## WORK INSTRUCTION
Check each line below for the word "aiops", and copy those that have it.

## SOURCE INFORMATION

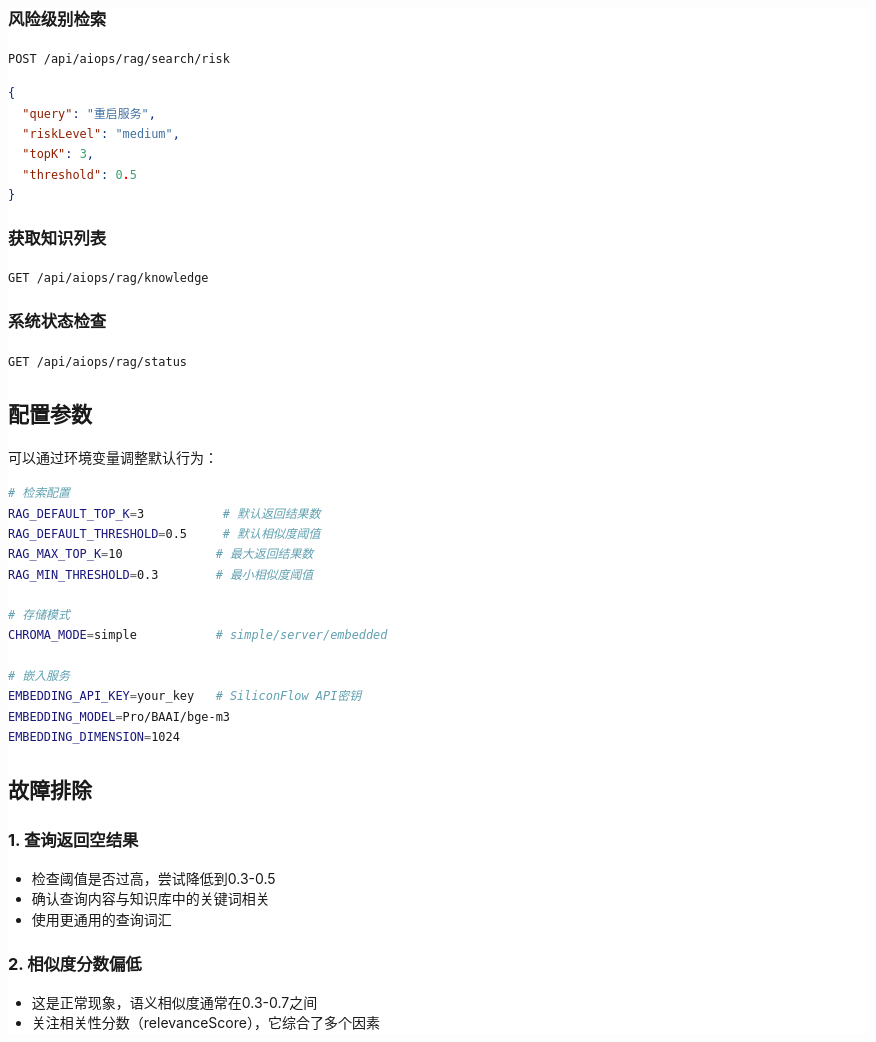### 风险级别检索
```
POST /api/aiops/rag/search/risk
```
```json
{
  "query": "重启服务",
  "riskLevel": "medium",
  "topK": 3,
  "threshold": 0.5
}
```

### 获取知识列表
```
GET /api/aiops/rag/knowledge
```

### 系统状态检查
```
GET /api/aiops/rag/status
```

## 配置参数

可以通过环境变量调整默认行为：

```bash
# 检索配置
RAG_DEFAULT_TOP_K=3           # 默认返回结果数
RAG_DEFAULT_THRESHOLD=0.5     # 默认相似度阈值
RAG_MAX_TOP_K=10             # 最大返回结果数
RAG_MIN_THRESHOLD=0.3        # 最小相似度阈值

# 存储模式
CHROMA_MODE=simple           # simple/server/embedded

# 嵌入服务
EMBEDDING_API_KEY=your_key   # SiliconFlow API密钥
EMBEDDING_MODEL=Pro/BAAI/bge-m3
EMBEDDING_DIMENSION=1024
```

## 故障排除

### 1. 查询返回空结果
- 检查阈值是否过高，尝试降低到0.3-0.5
- 确认查询内容与知识库中的关键词相关
- 使用更通用的查询词汇

### 2. 相似度分数偏低
- 这是正常现象，语义相似度通常在0.3-0.7之间
- 关注相关性分数（relevanceScore），它综合了多个因素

## ANSWER SPACE
POST /api/aiops/rag/search/risk
GET /api/aiops/rag/knowledge
GET /api/aiops/rag/status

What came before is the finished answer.